18) “We need to get beyond ‘click accept.’ We need to have loud voice and encourage our customers to think about what they are doing, where the limits are. If we don’t, we will have practices driven by fear and invite regulation.”
19) “Do you have the right data? If you have bad data you will get bad answers.”

Natanya Anderson Social Media Coordinator – Whole Foods

20) “Creating a social enterprise with hourly employees is incredibly hard. There are labor laws, policies to deal with, personalities and people that are always churning. You always have to wonder, is this a person helping us with social or are they just texting their friends?”
21) “Company culture is the hardest part of the puzzle. After that it is just policy and procedures and that is pretty easy to solve.”
22) “We are always striving to make social customer data real and meaningful at the store level. We spend a lot of time on internal infographics to help explain what we do and why this is important. It’s not just about data. This still takes some human care and insight to make it work.”

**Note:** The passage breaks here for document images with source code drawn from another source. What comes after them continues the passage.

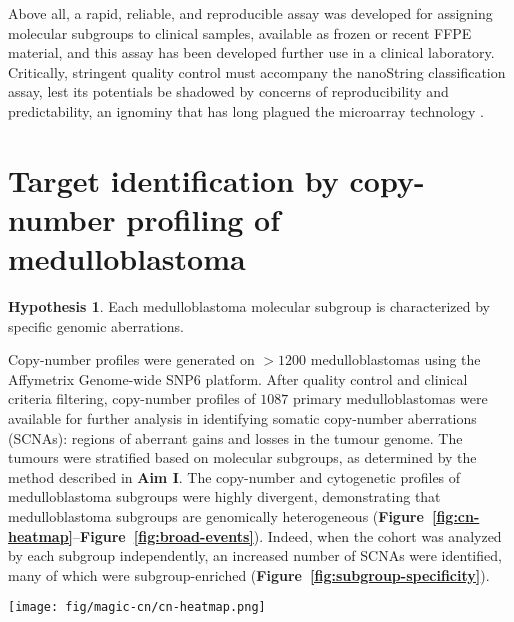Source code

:\documentclass[11pt,letterpaper]{article}
\theoremstyle{definition}
\newtheorem*{hypothesis}{Hypothesis}
\newcommand{\emphlab}[1]{\textbf{\textsf{#1}}}
\newcommand{\citefig}[1]{\emphlab{Figure~\ref{fig:#1}}}
\begin{document}
Above all, a rapid, reliable, and reproducible assay was developed for assigning molecular subgroups to clinical samples, available as frozen or recent FFPE material, and this assay has been developed further use in a clinical laboratory. Critically, stringent quality control must accompany the nanoString classification assay, lest its potentials be shadowed by concerns of reproducibility and predictability, an ignominy that has long plagued the microarray technology .


\clearpage


\section{Target identification by copy-number profiling of medulloblastoma}

\begin{hypothesis}
Each medulloblastoma molecular subgroup is characterized by specific genomic aberrations.
\end{hypothesis}

Copy-number profiles were generated on $> 1200$ medulloblastomas using the Affymetrix Genome-wide SNP6 platform. After quality control and clinical criteria filtering, copy-number profiles of $1087$ primary medulloblastomas were available for further analysis in identifying somatic copy-number aberrations (SCNAs): regions of aberrant gains and losses in the tumour genome. The tumours were stratified based on molecular subgroups, as determined by the method described in \textbf{Aim I}. The copy-number and cytogenetic profiles of medulloblastoma subgroups were highly divergent, demonstrating that medulloblastoma subgroups are genomically heterogeneous (\citefig{cn-heatmap}--\citefig{broad-events}). Indeed, when the cohort was analyzed by each subgroup independently, an increased number of SCNAs were identified, many of which were subgroup-enriched (\citefig{subgroup-specificity}).

\begin{SCfigure}[5][t]
	\centering
	\texttt{[image: fig/magic-cn/cn-heatmap.png]}
	\caption[Genome-wide copy-number profile of medulloblastoma subgroups]
	{
	Genome-wide copy-number profile of medulloblastoma subgroups.
	Copy-number profiling was performed on 1087 non-overlapping primary medulloblastomas. Shown is a copy number heatmap for 827 cases classified according to medulloblastoma subgroup based on matched gene expression data.  Amplifications are shown in red and deletions in blue.
	}
	\label{fig:cn-heatmap}
\end{SCfigure}
\end{document}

23) “Business is about service to our customers. If you don’t put that value first in everything we do, including your presence, your, measurement, and analytics you are lost.”
24) “Getting buy-in for social from the C-suite is usually not so difficult. It is the next level of management who present the biggest challenge to enterprise social media. They are actually responsible for the human resources to get the job done.”
25) “To overcome adoption hurdles, you have to make it easy to integrate social into the work employees are already doing. It can’t be a scary commitment – it has to be a natural extension of what you do. We have trained our employees to do their jobs with any eye toward social – If they admire a new product on our shelf, use a camera to give a visual image into the store and all that they love, Make it crazy easy to participate.”